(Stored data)
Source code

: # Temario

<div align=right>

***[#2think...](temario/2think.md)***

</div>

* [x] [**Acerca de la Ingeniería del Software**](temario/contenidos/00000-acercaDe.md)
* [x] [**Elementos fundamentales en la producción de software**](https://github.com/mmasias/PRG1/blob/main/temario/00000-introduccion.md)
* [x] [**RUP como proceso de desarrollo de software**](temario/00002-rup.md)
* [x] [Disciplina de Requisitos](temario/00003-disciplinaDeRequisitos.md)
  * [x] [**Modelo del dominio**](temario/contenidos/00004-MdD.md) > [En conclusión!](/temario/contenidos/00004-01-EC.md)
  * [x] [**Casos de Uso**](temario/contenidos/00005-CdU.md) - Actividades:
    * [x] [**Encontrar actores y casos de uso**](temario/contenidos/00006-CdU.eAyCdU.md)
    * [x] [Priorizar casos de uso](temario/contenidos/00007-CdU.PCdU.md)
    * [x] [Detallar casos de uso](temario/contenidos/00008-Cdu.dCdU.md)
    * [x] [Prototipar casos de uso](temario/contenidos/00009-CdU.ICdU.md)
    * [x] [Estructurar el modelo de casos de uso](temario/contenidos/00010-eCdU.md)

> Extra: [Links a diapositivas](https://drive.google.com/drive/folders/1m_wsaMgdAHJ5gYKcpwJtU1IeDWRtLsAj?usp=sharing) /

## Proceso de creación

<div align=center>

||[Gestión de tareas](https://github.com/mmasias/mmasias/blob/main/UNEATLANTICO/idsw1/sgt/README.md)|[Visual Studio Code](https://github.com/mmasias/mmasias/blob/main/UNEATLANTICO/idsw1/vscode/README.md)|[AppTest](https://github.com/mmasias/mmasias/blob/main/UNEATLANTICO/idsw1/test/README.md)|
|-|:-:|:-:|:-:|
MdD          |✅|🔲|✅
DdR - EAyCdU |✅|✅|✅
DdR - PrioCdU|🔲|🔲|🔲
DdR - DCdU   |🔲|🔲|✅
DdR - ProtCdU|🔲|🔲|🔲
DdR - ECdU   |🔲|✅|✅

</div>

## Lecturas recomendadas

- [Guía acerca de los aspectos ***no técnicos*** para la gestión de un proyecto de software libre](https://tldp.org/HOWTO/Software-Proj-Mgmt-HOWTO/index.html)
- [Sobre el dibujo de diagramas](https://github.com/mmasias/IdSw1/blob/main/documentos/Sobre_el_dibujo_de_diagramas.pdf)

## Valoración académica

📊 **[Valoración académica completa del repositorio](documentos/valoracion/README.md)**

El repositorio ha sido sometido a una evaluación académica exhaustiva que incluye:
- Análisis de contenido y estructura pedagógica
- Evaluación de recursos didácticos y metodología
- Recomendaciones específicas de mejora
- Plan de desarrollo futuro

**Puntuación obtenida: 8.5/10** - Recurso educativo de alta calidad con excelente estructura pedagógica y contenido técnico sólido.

§ **Work order**
Copy every line above once more, precisely as it reads.

§ **Solution to the exercise**
Source code

: # Temario

<div align=right>

***[#2think...](temario/2think.md)***

</div>

* [x] [**Acerca de la Ingeniería del Software**](temario/contenidos/00000-acercaDe.md)
* [x] [**Elementos fundamentales en la producción de software**](https://github.com/mmasias/PRG1/blob/main/temario/00000-introduccion.md)
* [x] [**RUP como proceso de desarrollo de software**](temario/00002-rup.md)
* [x] [Disciplina de Requisitos](temario/00003-disciplinaDeRequisitos.md)
  * [x] [**Modelo del dominio**](temario/contenidos/00004-MdD.md) > [En conclusión!](/temario/contenidos/00004-01-EC.md)
  * [x] [**Casos de Uso**](temario/contenidos/00005-CdU.md) - Actividades:
    * [x] [**Encontrar actores y casos de uso**](temario/contenidos/00006-CdU.eAyCdU.md)
    * [x] [Priorizar casos de uso](temario/contenidos/00007-CdU.PCdU.md)
    * [x] [Detallar casos de uso](temario/contenidos/00008-Cdu.dCdU.md)
    * [x] [Prototipar casos de uso](temario/contenidos/00009-CdU.ICdU.md)
    * [x] [Estructurar el modelo de casos de uso](temario/contenidos/00010-eCdU.md)

> Extra: [Links a diapositivas](https://drive.google.com/drive/folders/1m_wsaMgdAHJ5gYKcpwJtU1IeDWRtLsAj?usp=sharing) /

## Proceso de creación

<div align=center>

||[Gestión de tareas](https://github.com/mmasias/mmasias/blob/main/UNEATLANTICO/idsw1/sgt/README.md)|[Visual Studio Code](https://github.com/mmasias/mmasias/blob/main/UNEATLANTICO/idsw1/vscode/README.md)|[AppTest](https://github.com/mmasias/mmasias/blob/main/UNEATLANTICO/idsw1/test/README.md)|
|-|:-:|:-:|:-:|
MdD          |✅|🔲|✅
DdR - EAyCdU |✅|✅|✅
DdR - PrioCdU|🔲|🔲|🔲
DdR - DCdU   |🔲|🔲|✅
DdR - ProtCdU|🔲|🔲|🔲
DdR - ECdU   |🔲|✅|✅

</div>

## Lecturas recomendadas

- [Guía acerca de los aspectos ***no técnicos*** para la gestión de un proyecto de software libre](https://tldp.org/HOWTO/Software-Proj-Mgmt-HOWTO/index.html)
- [Sobre el dibujo de diagramas](https://github.com/mmasias/IdSw1/blob/main/documentos/Sobre_el_dibujo_de_diagramas.pdf)

## Valoración académica

📊 **[Valoración académica completa del repositorio](documentos/valoracion/README.md)**

El repositorio ha sido sometido a una evaluación académica exhaustiva que incluye:
- Análisis de contenido y estructura pedagógica
- Evaluación de recursos didácticos y metodología
- Recomendaciones específicas de mejora
- Plan de desarrollo futuro

**Puntuación obtenida: 8.5/10** - Recurso educativo de alta calidad con excelente estructura pedagógica y contenido técnico sólido.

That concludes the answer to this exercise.